**EXERCISE GOAL**
This task calls for copying every line of the records that includes the word "bihar".

**EXTRACTED DATA**
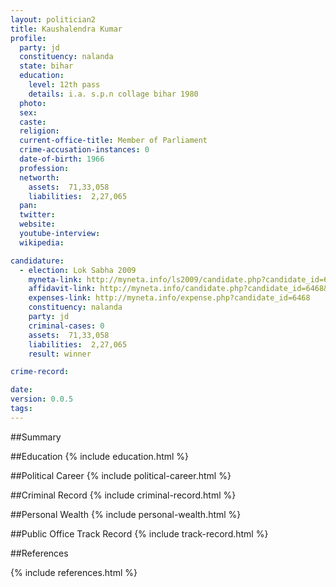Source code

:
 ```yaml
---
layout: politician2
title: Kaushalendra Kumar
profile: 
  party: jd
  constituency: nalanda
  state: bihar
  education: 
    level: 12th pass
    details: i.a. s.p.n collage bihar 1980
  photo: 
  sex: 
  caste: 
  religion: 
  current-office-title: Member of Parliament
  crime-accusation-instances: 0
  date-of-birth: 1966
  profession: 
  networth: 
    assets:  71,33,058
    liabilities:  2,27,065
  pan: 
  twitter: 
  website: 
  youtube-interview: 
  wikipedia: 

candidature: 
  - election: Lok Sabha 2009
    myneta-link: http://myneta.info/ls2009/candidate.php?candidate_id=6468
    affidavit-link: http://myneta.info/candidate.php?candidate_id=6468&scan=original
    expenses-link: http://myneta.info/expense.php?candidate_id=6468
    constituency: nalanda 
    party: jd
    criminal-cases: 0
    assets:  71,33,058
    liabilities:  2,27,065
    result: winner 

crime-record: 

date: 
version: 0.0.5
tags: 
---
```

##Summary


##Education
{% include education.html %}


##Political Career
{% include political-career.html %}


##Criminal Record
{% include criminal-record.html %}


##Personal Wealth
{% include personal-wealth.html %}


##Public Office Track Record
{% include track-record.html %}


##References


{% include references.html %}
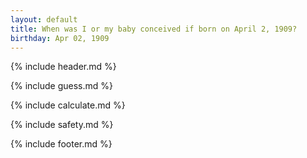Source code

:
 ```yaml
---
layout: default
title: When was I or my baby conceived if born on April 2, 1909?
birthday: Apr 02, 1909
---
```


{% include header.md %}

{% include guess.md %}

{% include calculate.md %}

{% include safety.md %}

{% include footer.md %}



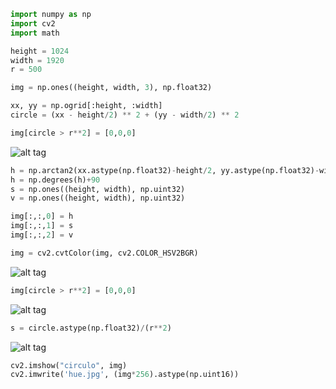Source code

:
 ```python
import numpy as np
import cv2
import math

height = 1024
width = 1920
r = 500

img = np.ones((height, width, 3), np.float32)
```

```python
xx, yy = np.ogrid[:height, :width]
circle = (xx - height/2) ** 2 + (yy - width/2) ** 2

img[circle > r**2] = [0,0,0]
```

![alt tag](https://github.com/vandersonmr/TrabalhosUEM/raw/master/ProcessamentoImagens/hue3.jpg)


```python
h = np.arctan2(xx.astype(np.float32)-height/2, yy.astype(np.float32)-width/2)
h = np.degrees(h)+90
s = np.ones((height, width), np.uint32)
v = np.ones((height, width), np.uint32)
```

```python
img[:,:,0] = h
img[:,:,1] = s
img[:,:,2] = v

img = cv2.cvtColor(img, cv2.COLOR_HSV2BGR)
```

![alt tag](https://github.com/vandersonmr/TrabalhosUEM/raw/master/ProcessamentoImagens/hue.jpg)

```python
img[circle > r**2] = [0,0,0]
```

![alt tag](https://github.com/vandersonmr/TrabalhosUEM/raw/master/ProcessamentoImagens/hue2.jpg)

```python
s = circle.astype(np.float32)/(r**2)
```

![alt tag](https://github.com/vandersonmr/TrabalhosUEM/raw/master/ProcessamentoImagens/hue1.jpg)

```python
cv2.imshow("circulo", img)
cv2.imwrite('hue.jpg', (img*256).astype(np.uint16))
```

**WRITTEN SOLUTION**
  state: bihar
    details: i.a. s.p.n collage bihar 1980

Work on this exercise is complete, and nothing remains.